Recorded data
══════════════════════════════

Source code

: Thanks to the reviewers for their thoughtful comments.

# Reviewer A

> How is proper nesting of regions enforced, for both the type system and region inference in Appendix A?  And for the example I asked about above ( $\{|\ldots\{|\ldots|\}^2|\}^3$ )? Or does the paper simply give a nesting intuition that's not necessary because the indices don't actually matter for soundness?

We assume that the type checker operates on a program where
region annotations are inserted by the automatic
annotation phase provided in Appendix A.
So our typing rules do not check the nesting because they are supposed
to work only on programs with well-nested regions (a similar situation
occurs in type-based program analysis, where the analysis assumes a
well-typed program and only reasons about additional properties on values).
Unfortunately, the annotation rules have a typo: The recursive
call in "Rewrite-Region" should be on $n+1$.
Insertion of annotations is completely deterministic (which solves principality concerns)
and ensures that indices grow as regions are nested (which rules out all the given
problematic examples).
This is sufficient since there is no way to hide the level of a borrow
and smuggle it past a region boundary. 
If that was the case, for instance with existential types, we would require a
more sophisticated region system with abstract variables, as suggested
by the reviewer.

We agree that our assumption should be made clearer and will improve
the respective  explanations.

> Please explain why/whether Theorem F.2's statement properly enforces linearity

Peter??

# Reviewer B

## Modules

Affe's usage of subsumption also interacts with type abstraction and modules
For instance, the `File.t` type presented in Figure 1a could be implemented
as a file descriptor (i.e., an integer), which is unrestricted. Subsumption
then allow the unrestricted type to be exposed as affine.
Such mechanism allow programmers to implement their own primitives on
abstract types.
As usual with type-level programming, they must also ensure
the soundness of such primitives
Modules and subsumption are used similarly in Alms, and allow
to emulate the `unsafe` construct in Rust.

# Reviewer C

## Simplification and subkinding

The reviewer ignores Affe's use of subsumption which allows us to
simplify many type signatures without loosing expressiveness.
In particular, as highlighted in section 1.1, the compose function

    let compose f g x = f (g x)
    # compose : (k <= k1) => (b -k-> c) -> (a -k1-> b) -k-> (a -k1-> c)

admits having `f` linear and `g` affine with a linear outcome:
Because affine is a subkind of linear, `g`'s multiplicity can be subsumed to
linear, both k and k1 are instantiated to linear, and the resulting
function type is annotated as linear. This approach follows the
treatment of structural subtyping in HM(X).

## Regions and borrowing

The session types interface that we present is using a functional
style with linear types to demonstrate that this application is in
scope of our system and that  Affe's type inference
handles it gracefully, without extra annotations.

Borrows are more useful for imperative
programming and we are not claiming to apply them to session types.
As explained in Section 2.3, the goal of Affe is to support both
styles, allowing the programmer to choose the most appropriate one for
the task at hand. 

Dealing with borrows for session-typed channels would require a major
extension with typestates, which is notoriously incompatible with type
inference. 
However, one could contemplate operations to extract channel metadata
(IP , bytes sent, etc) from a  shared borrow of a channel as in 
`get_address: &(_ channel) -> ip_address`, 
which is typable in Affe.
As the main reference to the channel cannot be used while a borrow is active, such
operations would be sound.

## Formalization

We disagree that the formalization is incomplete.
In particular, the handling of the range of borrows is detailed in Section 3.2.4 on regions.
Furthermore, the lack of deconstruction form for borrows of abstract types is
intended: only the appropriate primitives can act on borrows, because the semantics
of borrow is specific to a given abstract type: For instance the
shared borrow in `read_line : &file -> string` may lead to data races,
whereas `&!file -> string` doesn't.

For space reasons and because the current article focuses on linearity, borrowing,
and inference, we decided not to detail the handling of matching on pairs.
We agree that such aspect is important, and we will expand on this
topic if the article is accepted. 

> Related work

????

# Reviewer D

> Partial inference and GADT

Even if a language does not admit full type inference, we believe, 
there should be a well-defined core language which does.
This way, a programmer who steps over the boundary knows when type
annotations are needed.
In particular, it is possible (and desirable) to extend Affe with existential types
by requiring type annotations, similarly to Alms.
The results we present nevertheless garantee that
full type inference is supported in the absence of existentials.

══════════════════════════════

▶ **EXERCISE AIM**
With "system" as the string to find, copy every line of the records that holds it.

▶ **RESPONSE TO THIS EXERCISE**
> How is proper nesting of regions enforced, for both the type system and region inference in Appendix A?  And for the example I asked about above ( $\{|\ldots\{|\ldots|\}^2|\}^3$ )? Or does the paper simply give a nesting intuition that's not necessary because the indices don't actually matter for soundness?
more sophisticated region system with abstract variables, as suggested
scope of our system and that  Affe's type inference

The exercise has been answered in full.